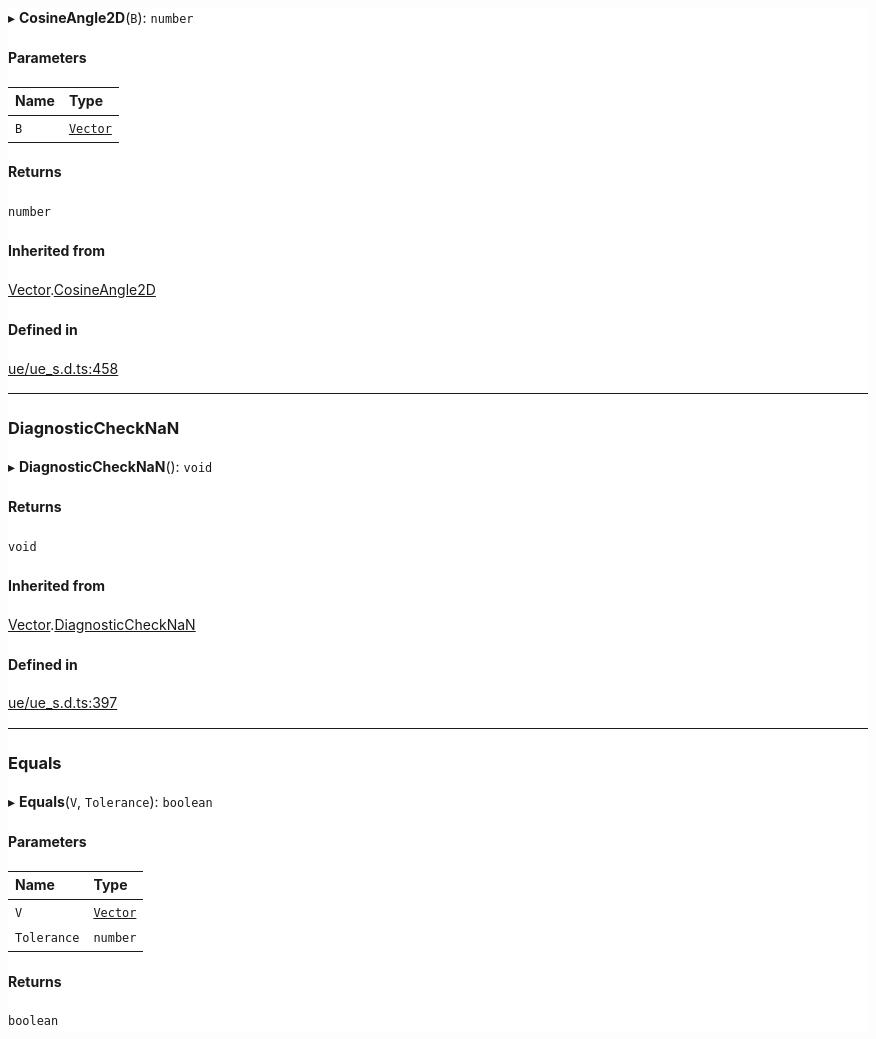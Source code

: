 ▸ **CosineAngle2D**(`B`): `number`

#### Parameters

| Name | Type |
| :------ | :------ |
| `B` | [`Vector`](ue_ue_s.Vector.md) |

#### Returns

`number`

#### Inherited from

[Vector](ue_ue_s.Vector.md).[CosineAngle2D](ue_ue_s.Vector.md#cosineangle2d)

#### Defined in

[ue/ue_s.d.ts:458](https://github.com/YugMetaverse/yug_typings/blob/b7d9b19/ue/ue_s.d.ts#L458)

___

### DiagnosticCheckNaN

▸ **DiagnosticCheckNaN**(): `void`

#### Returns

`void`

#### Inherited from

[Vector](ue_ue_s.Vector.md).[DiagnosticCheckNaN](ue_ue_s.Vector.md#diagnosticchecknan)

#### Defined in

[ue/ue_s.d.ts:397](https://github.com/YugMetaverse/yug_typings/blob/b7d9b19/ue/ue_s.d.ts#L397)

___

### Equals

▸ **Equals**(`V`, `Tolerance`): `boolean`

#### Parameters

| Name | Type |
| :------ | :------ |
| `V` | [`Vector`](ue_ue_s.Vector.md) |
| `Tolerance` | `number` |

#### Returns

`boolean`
--------------------
→ **DIRECTIONS**
Transcribe the records above exactly, leaving out every picture.

→ **COMPLETED TASK**
Source code

: ▸ **CosineAngle2D**(`B`): `number`

#### Parameters

| Name | Type |
| :------ | :------ |
| `B` | [`Vector`](ue_ue_s.Vector.md) |

#### Returns

`number`

#### Inherited from

[Vector](ue_ue_s.Vector.md).[CosineAngle2D](ue_ue_s.Vector.md#cosineangle2d)

#### Defined in

[ue/ue_s.d.ts:458](https://github.com/YugMetaverse/yug_typings/blob/b7d9b19/ue/ue_s.d.ts#L458)

___

### DiagnosticCheckNaN

▸ **DiagnosticCheckNaN**(): `void`

#### Returns

`void`

#### Inherited from

[Vector](ue_ue_s.Vector.md).[DiagnosticCheckNaN](ue_ue_s.Vector.md#diagnosticchecknan)

#### Defined in

[ue/ue_s.d.ts:397](https://github.com/YugMetaverse/yug_typings/blob/b7d9b19/ue/ue_s.d.ts#L397)

___

### Equals

▸ **Equals**(`V`, `Tolerance`): `boolean`

#### Parameters

| Name | Type |
| :------ | :------ |
| `V` | [`Vector`](ue_ue_s.Vector.md) |
| `Tolerance` | `number` |

#### Returns

`boolean`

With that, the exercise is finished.